---- Supplied entries
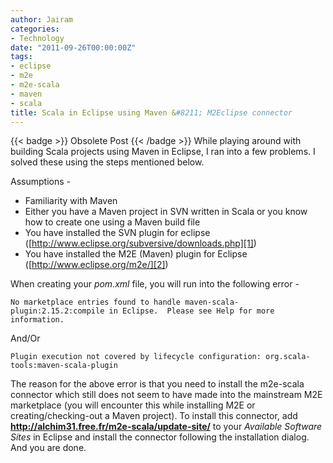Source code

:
```yaml
---
author: Jairam
categories:
- Technology
date: "2011-09-26T00:00:00Z"
tags:
- eclipse
- m2e
- m2e-scala
- maven
- scala
title: Scala in Eclipse using Maven &#8211; M2Eclipse connector
---
```

{{< badge >}}
Obsolete Post
{{< /badge >}}
While playing around with building Scala projects using Maven in Eclipse, I ran into a few problems. I solved these using the steps mentioned below.

Assumptions -

  - Familiarity with Maven
  - Either you have a Maven project in SVN written in Scala or you know how to create one using a Maven build file
  - You have installed the SVN plugin for eclipse ([http://www.eclipse.org/subversive/downloads.php][1])
  - You have installed the M2E (Maven) plugin for Eclipse ([http://www.eclipse.org/m2e/][2])

When creating your *pom.xml* file, you will run into the following error -

```
No marketplace entries found to handle maven-scala-plugin:2.15.2:compile in Eclipse.  Please see Help for more information.
```

And/Or

```
Plugin execution not covered by lifecycle configuration: org.scala-tools:maven-scala-plugin
```

The reason for the above error is that you need to install the m2e-scala connector which still does not seem to have made into the mainstream M2E marketplace (you will encounter this while installing M2E or creating/checking-out a Maven project). To install this connector, add **http://alchim31.free.fr/m2e-scala/update-site/** to your _Available Software Sites_ in Eclipse and install the connector following the installation dialog. And you are done.

 [1]: http://www.eclipse.org/subversive/downloads.php "Subversive"
 [2]: http://www.eclipse.org/m2e/ "M2E"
--------
(Exercise objective) From the listing, count how many lines contain the string "subversive", and answer with the number by itself.

(Solution to the problem) 2